Lineage
DataHub’s Python SDK allows you to programmatically define and retrieve lineage between metadata entities. With the DataHub Lineage SDK, you can:
- Add table-level and column-level lineage across datasets, data jobs, dashboards, and charts
- Automatically infer lineage from SQL queries
- Read lineage (upstream or downstream) for a given entity or column
- Filter lineage results using structured filters
Getting Started
To use DataHub SDK, you'll need to install acryl-datahub
and set up a connection to your DataHub instance. Follow the installation guide to get started.
Connect to your DataHub instance:
from datahub.sdk import DataHubClient
client = DataHubClient(server="<your_server>", token="<your_token>")
- server: The URL of your DataHub GMS server
- local:
http://localhost:8080
- hosted:
https://<your_datahub_url>/gms
- local:
- token: You'll need to generate a Personal Access Token from your DataHub instance.
Add Lineage
The add_lineage()
method allows you to define lineage between two entities.
Add Entity Lineage
You can create lineage between two datasets, data jobs, dashboards, or charts. The upstream
and downstream
parameters should be the URNs of the entities you want to link.
Add Entity Lineage Between Datasets
# Inlined from /metadata-ingestion/examples/library/add_lineage_dataset_to_dataset.py
from datahub.metadata.urns import DatasetUrn
from datahub.sdk.main_client import DataHubClient
client = DataHubClient.from_env()
upstream_urn = DatasetUrn(platform="snowflake", name="sales_raw")

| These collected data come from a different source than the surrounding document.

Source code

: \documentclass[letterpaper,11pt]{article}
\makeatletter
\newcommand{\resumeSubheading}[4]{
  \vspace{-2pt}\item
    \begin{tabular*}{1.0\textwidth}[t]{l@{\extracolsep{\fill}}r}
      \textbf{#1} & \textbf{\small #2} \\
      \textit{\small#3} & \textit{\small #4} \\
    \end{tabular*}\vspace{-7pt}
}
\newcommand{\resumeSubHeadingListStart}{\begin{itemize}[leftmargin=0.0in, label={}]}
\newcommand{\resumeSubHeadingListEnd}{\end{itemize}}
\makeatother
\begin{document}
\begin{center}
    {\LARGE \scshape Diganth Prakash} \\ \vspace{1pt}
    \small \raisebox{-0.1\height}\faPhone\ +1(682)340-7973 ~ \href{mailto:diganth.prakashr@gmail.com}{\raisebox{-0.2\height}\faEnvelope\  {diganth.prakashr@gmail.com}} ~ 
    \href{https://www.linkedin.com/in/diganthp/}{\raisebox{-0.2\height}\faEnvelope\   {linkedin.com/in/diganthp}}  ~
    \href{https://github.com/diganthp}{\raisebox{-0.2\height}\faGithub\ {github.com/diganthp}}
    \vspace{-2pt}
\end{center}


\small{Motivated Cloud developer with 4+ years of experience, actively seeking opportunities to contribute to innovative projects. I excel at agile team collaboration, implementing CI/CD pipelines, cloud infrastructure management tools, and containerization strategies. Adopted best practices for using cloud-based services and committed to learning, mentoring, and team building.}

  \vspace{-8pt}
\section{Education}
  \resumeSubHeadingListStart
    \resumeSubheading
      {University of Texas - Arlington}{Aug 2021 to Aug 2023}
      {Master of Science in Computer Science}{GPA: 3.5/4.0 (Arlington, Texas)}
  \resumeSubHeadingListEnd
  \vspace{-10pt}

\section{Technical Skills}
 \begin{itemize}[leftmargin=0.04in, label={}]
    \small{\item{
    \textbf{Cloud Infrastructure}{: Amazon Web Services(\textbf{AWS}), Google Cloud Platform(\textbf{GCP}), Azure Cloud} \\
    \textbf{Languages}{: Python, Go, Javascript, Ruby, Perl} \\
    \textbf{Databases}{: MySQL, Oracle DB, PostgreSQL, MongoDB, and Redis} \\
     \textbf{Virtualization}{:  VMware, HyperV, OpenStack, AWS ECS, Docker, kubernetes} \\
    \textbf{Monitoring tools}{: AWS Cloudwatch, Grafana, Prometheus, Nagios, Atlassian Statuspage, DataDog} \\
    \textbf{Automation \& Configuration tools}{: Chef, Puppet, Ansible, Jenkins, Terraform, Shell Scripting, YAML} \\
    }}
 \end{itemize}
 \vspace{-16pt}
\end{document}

downstream_urn = DatasetUrn(platform="snowflake", name="sales_cleaned")
client.lineage.add_lineage(upstream=upstream_urn, downstream=downstream_urn)
Add Entity Lineage Between Datajobs
# Inlined from /metadata-ingestion/examples/library/lineage_datajob_to_datajob.py
from datahub.metadata.urns import DataFlowUrn, DataJobUrn
from datahub.sdk import DataHubClient
client = DataHubClient.from_env()
dataflow_urn = DataFlowUrn(
orchestrator="airflow", flow_id="data_pipeline", cluster="PROD"
)
client.lineage.add_lineage(
upstream=DataJobUrn(flow=dataflow_urn, job_id="data_job_1"),
downstream=DataJobUrn(flow=dataflow_urn, job_id="data_job_2"),
)
For supported lineage combinations, see Supported Lineage Combinations.
Add Column Lineage
You can add column-level lineage by using column_lineage
parameter when linking datasets.
Add Column Lineage with Fuzzy Matching
# Inlined from /metadata-ingestion/examples/library/lineage_dataset_column.py
from datahub.metadata.urns import DatasetUrn
from datahub.sdk import DataHubClient
client = DataHubClient.from_env()
client.lineage.add_lineage(
upstream=DatasetUrn(platform="snowflake", name="sales_raw"),
downstream=DatasetUrn(platform="snowflake", name="sales_cleaned"),
column_lineage=True, # same as "auto_fuzzy", which maps columns based on name similarity
)
When column_lineage
is set to True, DataHub will automatically map columns based on their names, allowing for fuzzy matching. This is useful when upstream and downstream datasets have similar but not identical column names. (e.g. customer_id
in upstream and CustomerId
in downstream). See Column Lineage Options for more details.
Add Column Lineage with Strict Matching
# Inlined from /metadata-ingestion/examples/library/lineage_dataset_column_auto_strict.py
from datahub.metadata.urns import DatasetUrn
from datahub.sdk import DataHubClient
client = DataHubClient.from_env()
client.lineage.add_lineage(
upstream=DatasetUrn(platform="snowflake", name="sales_raw"),
downstream=DatasetUrn(platform="snowflake", name="sales_cleaned"),
column_lineage="auto_strict",
)
This will create column-level lineage with strict matching, meaning the column names must match exactly between upstream and downstream datasets.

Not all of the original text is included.